Preparing the Gums for Dentures

Constructing a new set of dentures is not always as straight forward as taking a quick impression of one’s mouth. First, the dentist must check the tissues for any pathology. It is certainly not a good idea to build a denture over a tumor or cancer. The next thing to check is the condition of the ridges of the gums themselves. If there is inadequate bone to allow for good retention and stability of a denture, then a bone graft may need to be considered. Artificial bone substitutes, cadaver bone, or pieces of the patient’s own bone can be placed under the gums surgically to add enough bulk to comfortably wear a denture. If there are bumps of bone called tori or severe bony undercuts that rigid plastic could not snap around, then they need to be surgically removed. The dentist peels a flap of gum tissue that is over the bony prominence and grinds the offending piece of bone off and smooth the area. In other cases, there could be flabby, moveable tissue or even extra folds of gums which would make a denture unstable. This would also have to be surgically removed. By properly preparing a good gum foundation, a very well fitting set of dentures can be constructed.
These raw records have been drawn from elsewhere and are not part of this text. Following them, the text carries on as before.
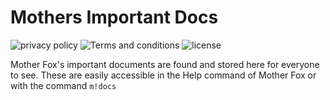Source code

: # Mothers Important Docs
![privacy policy](https://img.shields.io/badge/Privacy_Policy-red)
![Terms and conditions](https://img.shields.io/badge/Terms_and_Conditions-blue)
![license](https://img.shields.io/badge/License-yellow)

Mother Fox's important documents are found and stored here for everyone to see. These are easily accessible in the Help command of Mother Fox or with the command `m!docs`
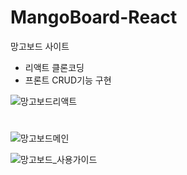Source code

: # MangoBoard-React

망고보드 사이트 
- 리액트 클론코딩
- 프론트 CRUD기능 구현

![망고보드리액트](https://github.com/ES1230/MangoBoard-React/assets/153258776/04cd9c94-cb8a-4a4f-9072-8b1207fc831b)


  
#


![망고보드메인](https://github.com/ES1230/MangoBoard-React/assets/153258776/e3defd9a-18f9-4a46-8b49-cbfbd4602822)

![망고보드_사용가이드](https://github.com/ES1230/MangoBoard-React/assets/153258776/06550b20-d771-476f-8d29-20e8bc33b1ed)


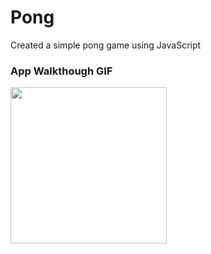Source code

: # Pong
Created a simple pong game using JavaScript
### App Walkthough GIF
<img src="http://g.recordit.co/C8RYr197Aa.gif" width=250><br>

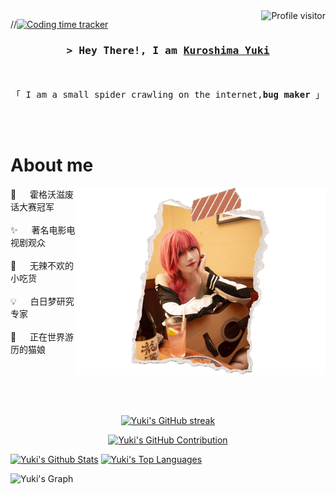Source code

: <!--
<h2 align="center">
  Welcome to Al Siam World!
  <img src="https://media.giphy.com/media/hvRJCLFzcasrR4ia7z/giphy.gif" width="28">
</h2>
-->

<!--
<p align="center">
  <a href="https://github.com/talosL"><img src="https://readme-typing-svg.herokuapp.com/?lines=Self%20Taught%20Programmer;Front%20End%20Developer;1.5%2B%20years%20of%20coding%20experience;Always%20learning%20new%20things&center=true&width=380&height=45"></a>
</p>

 -->

<a href="https://komarev.com/ghpvc/?username=talosL">
  <img align="right" src="https://komarev.com/ghpvc/?username=talosL&label=Visitors&color=0e75b6&style=flat" alt="Profile visitor" />
</a>


//[![Coding time tracker](https://wakatime.com/badge/github/wakatime/wakatime-blog.svg)](https://wakatime.com/@018eeaf3-bfcc-49df-9c15-989a8561d5f8)

<!-- Intro  -->
<h3 align="center">
        <samp>&gt; Hey There!, I am
                <b><a target="_blank" href="">Kuroshima Yuki</a></b>
        </samp>
</h3>


<p align="center"> 
  <samp>
    <!-- <a href="https://www.google.com/search?q=Yuki">「 Google Me 」</a> -->
    <br>
    <br>
    「 I am a small spider crawling on the internet,<b>bug maker</b> 」
    <br>
    <br>
  </samp>
</p>

<br />

<!-- About Section -->
 # About me
 
<p>
 <img align="right" width="400" src="/assets/yuki.png" alt="yuki" />
  
 🔮 &emsp;  霍格沃滋废话大赛冠军 <br/><br/>
 ✨ &emsp; 著名电影电视剧观众<br/><br/>
 🍦 &emsp; 无辣不欢的小吃货<br/><br/>
 💡 &emsp; 白日梦研究专家 <br/><br/>
 🍧 &emsp; 正在世界游历的猫娘 <br/><br/>

</p>

<br/>
<br/>

<br/>

<p align="center">
  <a href="https://github.com/talosL">
    <img src="https://github-readme-streak-stats.herokuapp.com/?user=talosL&theme=radical&border=7F3FBF&background=0D1117" alt="Yuki's GitHub streak"/>
  </a>
</p>

<p align="center">
  <a href="https://github.com/talosL">
    <img src="https://github-profile-summary-cards.vercel.app/api/cards/profile-details?username=talosL&theme=radical" alt="Yuki's GitHub Contribution"/>
  </a>
</p>

<a> 
    <a href="https://github.com/talosL"><img alt="Yuki's Github Stats" src="https://denvercoder1-github-readme-stats.vercel.app/api?username=talosL&show_icons=true&count_private=true&theme=react&border_color=7F3FBF&bg_color=0D1117&title_color=F85D7F&icon_color=F8D866" height="192px" width="49.5%"/></a>
  <a href="https://github.com/talosL"><img alt="Yuki's Top Languages" src="https://denvercoder1-github-readme-stats.vercel.app/api/top-langs/?username=talosL&langs_count=8&layout=compact&theme=react&border_color=7F3FBF&bg_color=0D1117&title_color=F85D7F&icon_color=F8D866" height="192px" width="49.5%"/></a>
  <br/>
</a>


![Yuki's Graph](https://github-readme-activity-graph.vercel.app/graph?username=talosL&custom_title=Yuki's%20GitHub%20Activity%20Graph&bg_color=0D1117&color=7F3FBF&line=7F3FBF&point=7F3FBF&area_color=FFFFFF&title_color=FFFFFF&area=true)
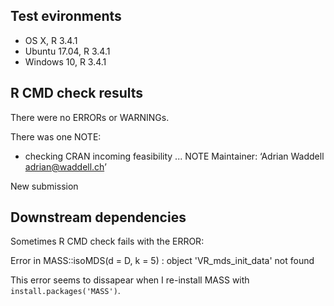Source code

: ## Test evironments
* OS X, R 3.4.1
* Ubuntu 17.04, R 3.4.1
* Windows 10, R 3.4.1

## R CMD check results
There were no ERRORs or WARNINGs.

There was one NOTE:

* checking CRAN incoming feasibility ... NOTE
Maintainer: ‘Adrian Waddell <adrian@waddell.ch>’

New submission

## Downstream dependencies

Sometimes R CMD check fails with the ERROR:

Error in MASS::isoMDS(d = D, k = 5) : object 'VR_mds_init_data' not found

This error seems to dissapear when I re-install MASS with `install.packages('MASS')`.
Bone Augmentation for Dentures (Part II of II)

There are a number of techniques available to build up the jaw bone to give a good base for dentures. With autogenous bone grafts, a piece of bone is harvested from another part of the patient’s body. The most common area to get the bone from is the iliac crest. This is the part of the pelvis that lies above the hip joint. The body tolerates the bone graft since it is from the same person, so there is no risk for rejection. However, the surgical procedure that is utilized to obtain the bone can be somewhat debilitating. The feedback that I have gotten from patients is that the hip was much more uncomfortable than the mouth. Another technique is an allograft. This procedure utilizes cadaver bone. The sterilizing and screening techniques make for a wide margin of safety for cadaver bone. And the great news is there is not a need for an additional painful surgical site and long recovery period. Although the surgical success rate is good with allografts, they are still not as predictable as autogenous grafts (utilizing the body’s own tissue). After a few months of healing time, a denture can be safely constructed that should provide years of service.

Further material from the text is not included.